Quand on parle de harcèlement, il y a une question qui revient souvent : « on me harcèle, que faire ? » J’ai déjà parlé ici de certaines choses indispensables à faire (dénoncer, garder une trace écrite, garder espoir) mais une question divise : lors d’une agression, faut-il attendre que cela passe ou rendre les coups ?
Mes réponses sont tirées de mon expérience personnelle, de mes lectures et de l’avis de personnes concernées. Je ne prétends pas détenir la vérité absolue et je ne prétends pas que les pistes que je vais proposer vont forcément marcher à tous les coups. Prenez simplement cela comme des conseils personnels.
Rendre l’agression ou ne rien faire ?
Dès l’enfance, on nous répète que la violence c’est pas bien, qu’il ne faut pas frapper, cogner, griffer, que les pacifistes ont toujours raison, que les vraies filles sont gentilles et douces comme Blanche-Neige et qu’on peut régler les conflits uniquement en parlant.

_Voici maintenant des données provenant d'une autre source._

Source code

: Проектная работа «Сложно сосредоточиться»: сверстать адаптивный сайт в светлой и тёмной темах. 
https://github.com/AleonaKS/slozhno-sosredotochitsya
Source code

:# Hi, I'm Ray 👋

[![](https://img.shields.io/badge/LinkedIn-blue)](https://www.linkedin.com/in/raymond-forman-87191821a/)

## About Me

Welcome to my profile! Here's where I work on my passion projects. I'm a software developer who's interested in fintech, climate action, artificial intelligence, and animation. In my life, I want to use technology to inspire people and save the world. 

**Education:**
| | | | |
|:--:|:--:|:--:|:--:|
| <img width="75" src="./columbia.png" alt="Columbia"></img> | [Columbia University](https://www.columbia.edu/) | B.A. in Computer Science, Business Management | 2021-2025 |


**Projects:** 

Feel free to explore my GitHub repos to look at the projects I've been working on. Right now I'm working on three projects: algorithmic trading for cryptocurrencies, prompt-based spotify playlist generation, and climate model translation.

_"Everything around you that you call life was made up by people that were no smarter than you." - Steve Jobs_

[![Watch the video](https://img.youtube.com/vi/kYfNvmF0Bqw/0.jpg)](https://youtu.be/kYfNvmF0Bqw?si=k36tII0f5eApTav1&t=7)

Personnellement, je pense que c’est formidable d’être pacifiste. J’ai une très grande admiration pour les apôtres de la non-violence comme Gandhi ou Martin Luther King. Je suis certaine que la violence gratuite n’avance jamais à rien, sinon à faire vendre les places des blockbusters. Seulement, il y a des circonstances dans lesquelles on n’arrive à rien en se contentant de sourire et d’attendre. Le harcèlement a justement pour but de faire réagir et quand un gosse à problème agresse et ne constate aucune réaction, il peut très bien agresser davantage pour provoquer les réactions. Ne pas réagir, c’est une mauvaise idée.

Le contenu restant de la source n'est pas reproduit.